» **YOUR TASK**:
Copy exactly the lines of the data below that run from the line holding "to take a few minutes.)" through the line holding "It’s my hope, that", both ends included.

» **DATA**:
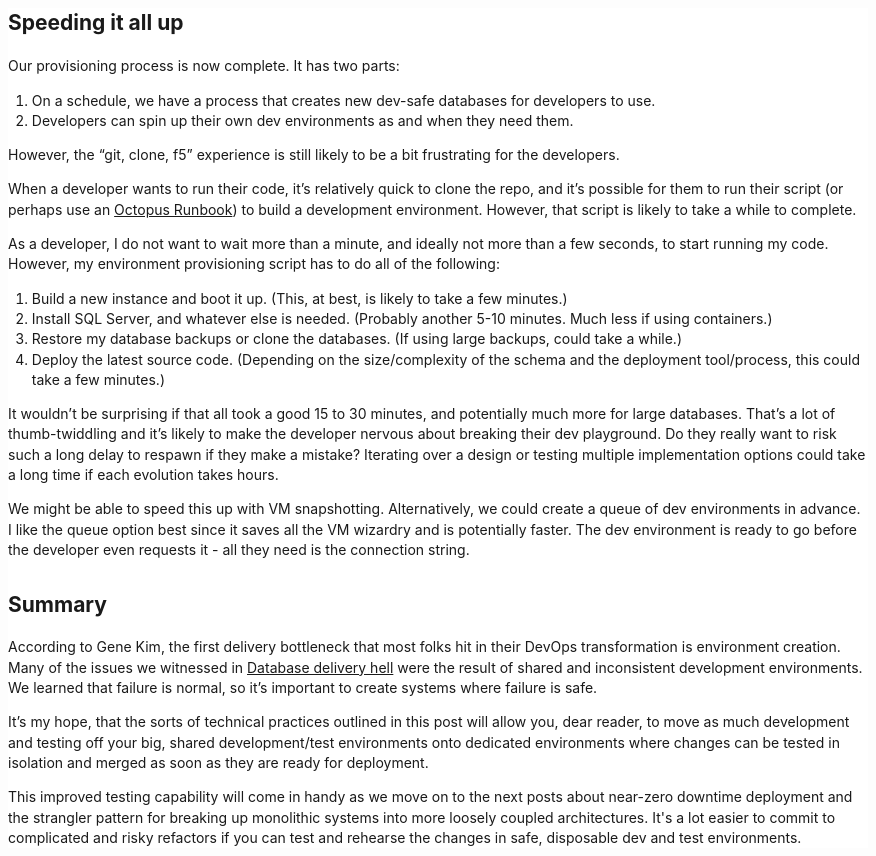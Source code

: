 ## Speeding it all up

Our provisioning process is now complete. It has two parts:

1. On a schedule, we have a process that creates new dev-safe databases for developers to use. 
2. Developers can spin up their own dev environments as and when they need them.

However, the “git, clone, f5” experience is still likely to be a bit frustrating for the developers.

When a developer wants to run their code, it’s relatively quick to clone the repo, and it’s possible for them to run their script (or perhaps use an [Octopus Runbook](https://octopus.com/docs/runbooks)) to build a development environment. However, that script is likely to take a while to complete.

As a developer, I do not want to wait more than a minute, and ideally not more than a few seconds, to start running my code. However, my environment provisioning script has to do all of the following:

1.	Build a new instance and boot it up. (This, at best, is likely to take a few minutes.)
1.	Install SQL Server, and whatever else is needed. (Probably another 5-10 minutes. Much less if using containers.)
1.	Restore my database backups or clone the databases. (If using large backups, could take a while.)
1.	Deploy the latest source code. (Depending on the size/complexity of the schema and the deployment tool/process, this could take a few minutes.)

It wouldn’t be surprising if that all took a good 15 to 30 minutes, and potentially much more for large databases. That’s a lot of thumb-twiddling and it’s likely to make the developer nervous about breaking their dev playground. Do they really want to risk such a long delay to respawn if they make a mistake? Iterating over a design or testing multiple implementation options could take a long time if each evolution takes hours.

We might be able to speed this up with VM snapshotting. Alternatively, we could create a queue of dev environments in advance. I like the queue option best since it saves all the VM wizardry and is potentially faster. The dev environment is ready to go before the developer even requests it - all they need is the connection string.

## Summary

According to Gene Kim, the first delivery bottleneck that most folks hit in their DevOps transformation is environment creation. Many of the issues we witnessed in [Database delivery hell](https://octopus.com/blog/safe-schema-updates-1-delivery-hell) were the result of shared and inconsistent development environments. We learned that failure is normal, so it’s important to create systems where failure is safe.

It’s my hope, that the sorts of technical practices outlined in this post will allow you, dear reader, to move as much development and testing off your big, shared development/test environments onto dedicated environments where changes can be tested in isolation and merged as soon as they are ready for deployment.

This improved testing capability will come in handy as we move on to the next posts about near-zero downtime deployment and the strangler pattern for breaking up monolithic systems into more loosely coupled architectures. It's a lot easier to commit to complicated and risky refactors if you can test and rehearse the changes in safe, disposable dev and test environments.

» **RESPONSE AREA**:
1.	Build a new instance and boot it up. (This, at best, is likely to take a few minutes.)
1.	Install SQL Server, and whatever else is needed. (Probably another 5-10 minutes. Much less if using containers.)
1.	Restore my database backups or clone the databases. (If using large backups, could take a while.)
1.	Deploy the latest source code. (Depending on the size/complexity of the schema and the deployment tool/process, this could take a few minutes.)

It wouldn’t be surprising if that all took a good 15 to 30 minutes, and potentially much more for large databases. That’s a lot of thumb-twiddling and it’s likely to make the developer nervous about breaking their dev playground. Do they really want to risk such a long delay to respawn if they make a mistake? Iterating over a design or testing multiple implementation options could take a long time if each evolution takes hours.

We might be able to speed this up with VM snapshotting. Alternatively, we could create a queue of dev environments in advance. I like the queue option best since it saves all the VM wizardry and is potentially faster. The dev environment is ready to go before the developer even requests it - all they need is the connection string.

## Summary

According to Gene Kim, the first delivery bottleneck that most folks hit in their DevOps transformation is environment creation. Many of the issues we witnessed in [Database delivery hell](https://octopus.com/blog/safe-schema-updates-1-delivery-hell) were the result of shared and inconsistent development environments. We learned that failure is normal, so it’s important to create systems where failure is safe.

It’s my hope, that the sorts of technical practices outlined in this post will allow you, dear reader, to move as much development and testing off your big, shared development/test environments onto dedicated environments where changes can be tested in isolation and merged as soon as they are ready for deployment.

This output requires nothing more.